Carolina received the offer with some chagrin. She was delighted with the idea, genuinely moved, but she was also loath to emerge from the state of anguish into which she'd settled over the last few weeks. Happiness doesn't exist; it is only desired. Then again, she found it suspicious that, when her mother heard about it, she didn't hesitate to encourage her to put her name down as a grape picker.

“She would have wanted me out of the house, and the further away the better, of course,” Carolina recalled. “I don't blame her. That silly stubborn little girl, a rebel without the slightest cause, probably deserved everything that happened to her shortly afterward in France.” A few seconds of meditative silence. “Even now, I don't know if my life's been a punishment or a prize.”

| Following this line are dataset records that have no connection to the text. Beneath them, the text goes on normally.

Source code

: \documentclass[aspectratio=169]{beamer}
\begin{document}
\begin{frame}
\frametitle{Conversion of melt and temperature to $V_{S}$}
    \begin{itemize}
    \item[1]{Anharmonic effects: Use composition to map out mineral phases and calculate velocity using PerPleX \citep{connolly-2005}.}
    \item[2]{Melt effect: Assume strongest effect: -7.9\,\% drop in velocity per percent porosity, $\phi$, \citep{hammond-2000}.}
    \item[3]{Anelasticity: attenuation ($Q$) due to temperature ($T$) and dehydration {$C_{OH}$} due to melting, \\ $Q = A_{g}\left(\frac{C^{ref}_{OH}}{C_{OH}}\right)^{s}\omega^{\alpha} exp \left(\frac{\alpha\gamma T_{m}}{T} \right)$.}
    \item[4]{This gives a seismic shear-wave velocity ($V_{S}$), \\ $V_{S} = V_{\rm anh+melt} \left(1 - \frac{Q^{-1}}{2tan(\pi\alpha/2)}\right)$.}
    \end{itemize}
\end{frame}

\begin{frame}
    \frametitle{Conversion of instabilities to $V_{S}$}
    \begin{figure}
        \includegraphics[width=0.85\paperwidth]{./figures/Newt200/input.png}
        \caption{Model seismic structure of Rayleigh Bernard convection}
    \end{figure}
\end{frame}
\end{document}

Finally, Carolina got on the train that took her to Perpignan. Once there, she had to get the bus the Andalusians were traveling on and go with them to pick grapes somewhere near the Rhone. The last-minute preparations and the telephone conversation with her boyfriend, frequently interrupted by interference and tearful laughter, cleared up any lingering doubts. The Carolina who said good-bye to her parents one Saturday morning at the Estació de França was a soul in expansion. She was nineteen, with kilometers stretching ahead of her and a head full of dreams. Barely four months later, the Muriel who attracted Bundó in a roadside brothel just outside Lyon, near Feyzin, had given up hope and confined herself to surviving in no-man's-land.

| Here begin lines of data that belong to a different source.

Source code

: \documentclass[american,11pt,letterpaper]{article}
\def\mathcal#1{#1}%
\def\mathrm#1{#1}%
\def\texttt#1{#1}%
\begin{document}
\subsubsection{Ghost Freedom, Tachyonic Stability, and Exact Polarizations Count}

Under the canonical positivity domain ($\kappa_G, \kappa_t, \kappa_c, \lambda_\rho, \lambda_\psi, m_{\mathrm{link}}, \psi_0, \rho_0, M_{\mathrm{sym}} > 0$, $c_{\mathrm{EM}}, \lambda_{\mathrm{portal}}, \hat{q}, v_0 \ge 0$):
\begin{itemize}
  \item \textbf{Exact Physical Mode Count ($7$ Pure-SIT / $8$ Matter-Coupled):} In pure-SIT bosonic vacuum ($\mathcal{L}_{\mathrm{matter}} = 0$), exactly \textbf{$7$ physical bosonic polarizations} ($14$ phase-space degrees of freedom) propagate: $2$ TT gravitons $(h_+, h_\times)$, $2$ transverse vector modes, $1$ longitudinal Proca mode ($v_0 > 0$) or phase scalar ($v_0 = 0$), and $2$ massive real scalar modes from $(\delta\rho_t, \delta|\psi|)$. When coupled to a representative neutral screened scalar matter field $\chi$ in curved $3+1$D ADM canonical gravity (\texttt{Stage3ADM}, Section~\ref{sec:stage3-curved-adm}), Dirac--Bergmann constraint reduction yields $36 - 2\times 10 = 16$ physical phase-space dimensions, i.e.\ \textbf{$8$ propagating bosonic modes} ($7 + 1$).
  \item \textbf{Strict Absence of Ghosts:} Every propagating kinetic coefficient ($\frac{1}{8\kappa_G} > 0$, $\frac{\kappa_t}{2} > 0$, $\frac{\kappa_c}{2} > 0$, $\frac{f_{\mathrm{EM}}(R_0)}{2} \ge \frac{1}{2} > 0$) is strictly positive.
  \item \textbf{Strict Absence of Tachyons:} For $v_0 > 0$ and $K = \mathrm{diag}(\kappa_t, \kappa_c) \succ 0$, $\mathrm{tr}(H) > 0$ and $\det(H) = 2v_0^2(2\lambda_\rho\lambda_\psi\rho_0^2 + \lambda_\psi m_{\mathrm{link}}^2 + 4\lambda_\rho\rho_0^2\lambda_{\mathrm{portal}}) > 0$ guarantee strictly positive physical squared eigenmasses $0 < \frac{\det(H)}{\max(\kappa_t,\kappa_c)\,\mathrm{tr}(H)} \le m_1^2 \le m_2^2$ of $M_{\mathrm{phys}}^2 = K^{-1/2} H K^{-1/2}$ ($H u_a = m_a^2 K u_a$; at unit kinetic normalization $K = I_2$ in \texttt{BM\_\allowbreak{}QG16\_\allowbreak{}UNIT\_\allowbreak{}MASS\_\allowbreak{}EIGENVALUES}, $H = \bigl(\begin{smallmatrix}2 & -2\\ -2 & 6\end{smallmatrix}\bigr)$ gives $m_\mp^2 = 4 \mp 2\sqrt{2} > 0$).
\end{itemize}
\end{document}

“So what happened? Well, my poor little boyfriend couldn't cope with the French air,” Carolina said. “We met in Perpignan, and sat in the back seat of the bus holding hands all the way, but when we started picking grapes he went strange on me. To begin with, the men and women slept in separate shelters. The first three or four nights we waited patiently until everybody had gone to bed to sneak off and meet secretly in some hiding place. In the morning at breakfast, when we were eating our slice of bread with olive oil, he was congratulated by the men in the village. I, however,
was given dirty looks by the women. Before long, tiredness got the better of us. In our free time, he went looking for out-of-the-way places, but I didn't dare to move away from the women. Then he told me that Barcelona had changed me. I denied it and—without really wanting to, I can assure you—I began to defend my parents and their decision to leave the village. He told me I'd got stuck-up. We had a fight and went to bed early. In our separate shelters. The next morning, in the vineyard, we sought each other out to make up, but it was difficult to exchange even a few words because the overseers were always watching. For them, we were just dirt-poor Spaniards. They yelled at us in French and those storms of guttural sounds hovered over us like a threat. Today, I doubt they'd yell so much. Well anyway, what happened was that our first day off was a Sunday. We'd decided to take some lunch with us and go and swim in the river. My little angel was quite a sluggard. I waited for a while with the sandwiches ready and finally went to wake him up. He'd skipped out. His bed was empty, and there was no sign of his suitcase. One of the people from the village took me aside and, before saying a word, handed me a nicely ironed handkerchief. Then he told me that the boy had gone home, the wimp. He said he was missing his family.” Carolina let out a sarcastic laugh. “Poor little chap. I never heard another word from him and I didn't want to either. I got through the two months as best I could. The women in the village must have consoled me, though I don't have good memories of them. I finished the grape picking with a bit of money in my pocket. It wasn't much but, since I'd earned it myself, it gave me a sense of freedom and self-esteem. At home with my family, I never knew that existed. The day the bus went back to Spain, I didn't turn up at the bus stop. Instead, I went into a baker's and asked for a slice of cake. I wanted to feel important. Then I phoned home and told my mother I'd been offered another job working on the land and wouldn't be back till Christmas. I didn't go back to Barcelona at Christmas. One of the overseers in the vineyard had introduced me to a friend of his from Saint-Étienne. He had a bistro in Lyon and needed waitresses.”